> [WHAT THE TASK REQUIRES] Retype the records below exactly as they appear, but leave out any pictures.

[Rendered images with source text]
====

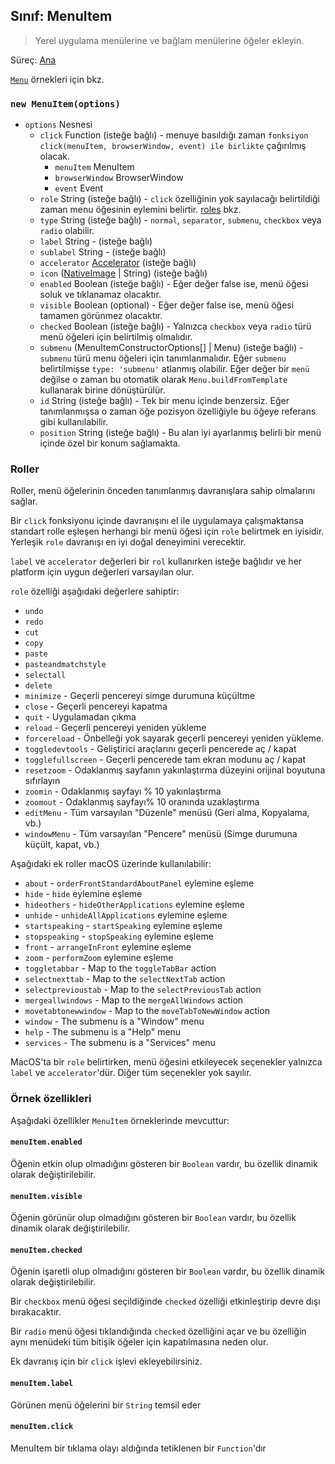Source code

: ## Sınıf: MenuItem

> Yerel uygulama menülerine ve bağlam menülerine öğeler ekleyin.

Süreç: [Ana](../glossary.md#main-process)

[`Menu`](menu.md) örnekleri için bkz.

### `new MenuItem(options)`

* `options` Nesnesi 
  * `click` Function (isteğe bağlı) - menuye basıldığı zaman `fonksiyon click(menuItem, browserWindow, event) ile birlikte` çağırılmış olacak. 
    * `menuItem` MenuItem
    * `browserWindow` BrowserWindow
    * `event` Event
  * `role` String (isteğe bağlı) - `click` özelliğinin yok sayılacağı belirtildiği zaman menu öğesinin eylemini belirtir. [roles](#roles) bkz.
  * `type` String (isteğe bağlı) - `normal`, `separator`, `submenu`, `checkbox` veya `radio` olabilir.
  * `label` String - (isteğe bağlı)
  * `sublabel` String - (isteğe bağlı)
  * `accelerator` [Accelerator](accelerator.md) (isteğe bağlı)
  * `icon` ([NativeImage](native-image.md) | String) (isteğe bağlı)
  * `enabled` Boolean (isteğe bağlı) - Eğer değer false ise, menü öğesi soluk ve tıklanamaz olacaktır.
  * `visible` Boolean (optional) - Eğer değer false ise, menü öğesi tamamen görünmez olacaktır.
  * `checked` Boolean (isteğe bağlı) - Yalnızca `checkbox` veya `radio` türü menü öğeleri için belirtilmiş olmalıdır.
  * `submenu` (MenuItemConstructorOptions[] | Menu) (isteğe bağlı) - `submenu` türü menu öğeleri için tanımlanmalıdır. Eğer `submenu` belirtilmişse `type: 'submenu'` atlanmış olabilir. Eğer değer bir `menü` değilse o zaman bu otomatik olarak `Menu.buildFromTemplate` kullanarak birine dönüştürülür.
  * `id` String (isteğe bağlı) - Tek bir menu içinde benzersiz. Eğer tanımlanmışsa o zaman öğe pozisyon özelliğiyle bu öğeye referans gibi kullanılabilir.
  * `position` String (isteğe bağlı) - Bu alan iyi ayarlanmış belirli bir menü içinde özel bir konum sağlamakta.

### Roller

Roller, menü öğelerinin önceden tanımlanmış davranışlara sahip olmalarını sağlar.

Bir `click` fonksiyonu içinde davranışını el ile uygulamaya çalışmaktansa standart rolle eşleşen herhangi bir menü öğesi için `role` belirtmek en iyisidir. Yerleşik `role` davranışı en iyi doğal deneyimini verecektir.

`label` ve `accelerator` değerleri bir `rol` kullanırken isteğe bağlıdır ve her platform için uygun değerleri varsayılan olur.

`role` özelliği aşağıdaki değerlere sahiptir:

* `undo`
* `redo`
* `cut`
* `copy`
* `paste`
* `pasteandmatchstyle`
* `selectall`
* `delete`
* ` minimize ` - Geçerli pencereyi simge durumuna küçültme
* `close` - Geçerli pencereyi kapatma
* ` quit ` - Uygulamadan çıkma
* `reload` - Geçerli pencereyi yeniden yükleme
* `forcereload` - Önbelleği yok sayarak geçerli pencereyi yeniden yükleme.
* `toggledevtools` - Geliştirici araçlarını geçerli pencerede aç / kapat
* `togglefullscreen` - Geçerli pencerede tam ekran modunu aç / kapat
* `resetzoom` - Odaklanmış sayfanın yakınlaştırma düzeyini orijinal boyutuna sıfırlayın
* `zoomin` - Odaklanmış sayfayı % 10 yakınlaştırma
* `zoomout` - Odaklanmış sayfayı% 10 oranında uzaklaştırma
* `editMenu` - Tüm varsayılan "Düzenle" menüsü (Geri alma, Kopyalama, vb.)
* `windowMenu` - Tüm varsayılan "Pencere" menüsü (Simge durumuna küçült, kapat, vb.)

Aşağıdaki ek roller macOS üzerinde kullanılabilir:

* `about` - `orderFrontStandardAboutPanel` eylemine eşleme
* `hide` - `hide` eylemine eşleme
* `hideothers` - `hideOtherApplications` eylemine eşleme
* `unhide` - `unhideAllApplications` eylemine eşleme
* `startspeaking` - `startSpeaking` eylemine eşleme
* `stopspeaking` - `stopSpeaking` eylemine eşleme
* `front` - `arrangeInFront` eylemine eşleme
* `zoom` - `performZoom` eylemine eşleme
* `toggletabbar` - Map to the `toggleTabBar` action
* `selectnexttab` - Map to the `selectNextTab` action
* `selectprevioustab` - Map to the `selectPreviousTab` action
* `mergeallwindows` - Map to the `mergeAllWindows` action
* `movetabtonewwindow` - Map to the `moveTabToNewWindow` action
* `window` - The submenu is a "Window" menu
* `help` - The submenu is a "Help" menu
* `services` - The submenu is a "Services" menu

MacOS'ta bir `role` belirtirken, menü öğesini etkileyecek seçenekler yalnızca `label` ve `accelerator`'dür. Diğer tüm seçenekler yok sayılır.

### Örnek özellikleri

Aşağıdaki özellikler `MenuItem` örneklerinde mevcuttur:

#### `menuItem.enabled`

Öğenin etkin olup olmadığını gösteren bir `Boolean` vardır, bu özellik dinamik olarak değiştirilebilir.

#### `menuItem.visible`

Öğenin görünür olup olmadığını gösteren bir `Boolean` vardır, bu özellik dinamik olarak değiştirilebilir.

#### `menuItem.checked`

Öğenin işaretli olup olmadığını gösteren bir `Boolean` vardır, bu özellik dinamik olarak değiştirilebilir.

Bir `checkbox` menü öğesi seçildiğinde `checked` özelliği etkinleştirip devre dışı bırakacaktır.

Bir `radio` menü öğesi tıklandığında `checked` özelliğini açar ve bu özelliğin aynı menüdeki tüm bitişik öğeler için kapatılmasına neden olur.

Ek davranış için bir `click` işlevi ekleyebilirsiniz.

#### `menuItem.label`

Görünen menü öğelerini bir `String` temsil eder

#### `menuItem.click`

MenuItem bir tıklama olayı aldığında tetiklenen bir `Function`'dır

====

> [RESPONSE]
Source code

: ## Sınıf: MenuItem

> Yerel uygulama menülerine ve bağlam menülerine öğeler ekleyin.

Süreç: [Ana](../glossary.md#main-process)

[`Menu`](menu.md) örnekleri için bkz.

### `new MenuItem(options)`

* `options` Nesnesi 
  * `click` Function (isteğe bağlı) - menuye basıldığı zaman `fonksiyon click(menuItem, browserWindow, event) ile birlikte` çağırılmış olacak. 
    * `menuItem` MenuItem
    * `browserWindow` BrowserWindow
    * `event` Event
  * `role` String (isteğe bağlı) - `click` özelliğinin yok sayılacağı belirtildiği zaman menu öğesinin eylemini belirtir. [roles](#roles) bkz.
  * `type` String (isteğe bağlı) - `normal`, `separator`, `submenu`, `checkbox` veya `radio` olabilir.
  * `label` String - (isteğe bağlı)
  * `sublabel` String - (isteğe bağlı)
  * `accelerator` [Accelerator](accelerator.md) (isteğe bağlı)
  * `icon` ([NativeImage](native-image.md) | String) (isteğe bağlı)
  * `enabled` Boolean (isteğe bağlı) - Eğer değer false ise, menü öğesi soluk ve tıklanamaz olacaktır.
  * `visible` Boolean (optional) - Eğer değer false ise, menü öğesi tamamen görünmez olacaktır.
  * `checked` Boolean (isteğe bağlı) - Yalnızca `checkbox` veya `radio` türü menü öğeleri için belirtilmiş olmalıdır.
  * `submenu` (MenuItemConstructorOptions[] | Menu) (isteğe bağlı) - `submenu` türü menu öğeleri için tanımlanmalıdır. Eğer `submenu` belirtilmişse `type: 'submenu'` atlanmış olabilir. Eğer değer bir `menü` değilse o zaman bu otomatik olarak `Menu.buildFromTemplate` kullanarak birine dönüştürülür.
  * `id` String (isteğe bağlı) - Tek bir menu içinde benzersiz. Eğer tanımlanmışsa o zaman öğe pozisyon özelliğiyle bu öğeye referans gibi kullanılabilir.
  * `position` String (isteğe bağlı) - Bu alan iyi ayarlanmış belirli bir menü içinde özel bir konum sağlamakta.

### Roller

Roller, menü öğelerinin önceden tanımlanmış davranışlara sahip olmalarını sağlar.

Bir `click` fonksiyonu içinde davranışını el ile uygulamaya çalışmaktansa standart rolle eşleşen herhangi bir menü öğesi için `role` belirtmek en iyisidir. Yerleşik `role` davranışı en iyi doğal deneyimini verecektir.

`label` ve `accelerator` değerleri bir `rol` kullanırken isteğe bağlıdır ve her platform için uygun değerleri varsayılan olur.

`role` özelliği aşağıdaki değerlere sahiptir:

* `undo`
* `redo`
* `cut`
* `copy`
* `paste`
* `pasteandmatchstyle`
* `selectall`
* `delete`
* ` minimize ` - Geçerli pencereyi simge durumuna küçültme
* `close` - Geçerli pencereyi kapatma
* ` quit ` - Uygulamadan çıkma
* `reload` - Geçerli pencereyi yeniden yükleme
* `forcereload` - Önbelleği yok sayarak geçerli pencereyi yeniden yükleme.
* `toggledevtools` - Geliştirici araçlarını geçerli pencerede aç / kapat
* `togglefullscreen` - Geçerli pencerede tam ekran modunu aç / kapat
* `resetzoom` - Odaklanmış sayfanın yakınlaştırma düzeyini orijinal boyutuna sıfırlayın
* `zoomin` - Odaklanmış sayfayı % 10 yakınlaştırma
* `zoomout` - Odaklanmış sayfayı% 10 oranında uzaklaştırma
* `editMenu` - Tüm varsayılan "Düzenle" menüsü (Geri alma, Kopyalama, vb.)
* `windowMenu` - Tüm varsayılan "Pencere" menüsü (Simge durumuna küçült, kapat, vb.)

Aşağıdaki ek roller macOS üzerinde kullanılabilir:

* `about` - `orderFrontStandardAboutPanel` eylemine eşleme
* `hide` - `hide` eylemine eşleme
* `hideothers` - `hideOtherApplications` eylemine eşleme
* `unhide` - `unhideAllApplications` eylemine eşleme
* `startspeaking` - `startSpeaking` eylemine eşleme
* `stopspeaking` - `stopSpeaking` eylemine eşleme
* `front` - `arrangeInFront` eylemine eşleme
* `zoom` - `performZoom` eylemine eşleme
* `toggletabbar` - Map to the `toggleTabBar` action
* `selectnexttab` - Map to the `selectNextTab` action
* `selectprevioustab` - Map to the `selectPreviousTab` action
* `mergeallwindows` - Map to the `mergeAllWindows` action
* `movetabtonewwindow` - Map to the `moveTabToNewWindow` action
* `window` - The submenu is a "Window" menu
* `help` - The submenu is a "Help" menu
* `services` - The submenu is a "Services" menu

MacOS'ta bir `role` belirtirken, menü öğesini etkileyecek seçenekler yalnızca `label` ve `accelerator`'dür. Diğer tüm seçenekler yok sayılır.

### Örnek özellikleri

Aşağıdaki özellikler `MenuItem` örneklerinde mevcuttur:

#### `menuItem.enabled`

Öğenin etkin olup olmadığını gösteren bir `Boolean` vardır, bu özellik dinamik olarak değiştirilebilir.

#### `menuItem.visible`

Öğenin görünür olup olmadığını gösteren bir `Boolean` vardır, bu özellik dinamik olarak değiştirilebilir.

#### `menuItem.checked`

Öğenin işaretli olup olmadığını gösteren bir `Boolean` vardır, bu özellik dinamik olarak değiştirilebilir.

Bir `checkbox` menü öğesi seçildiğinde `checked` özelliği etkinleştirip devre dışı bırakacaktır.

Bir `radio` menü öğesi tıklandığında `checked` özelliğini açar ve bu özelliğin aynı menüdeki tüm bitişik öğeler için kapatılmasına neden olur.

Ek davranış için bir `click` işlevi ekleyebilirsiniz.

#### `menuItem.label`

Görünen menü öğelerini bir `String` temsil eder

#### `menuItem.click`

MenuItem bir tıklama olayı aldığında tetiklenen bir `Function`'dır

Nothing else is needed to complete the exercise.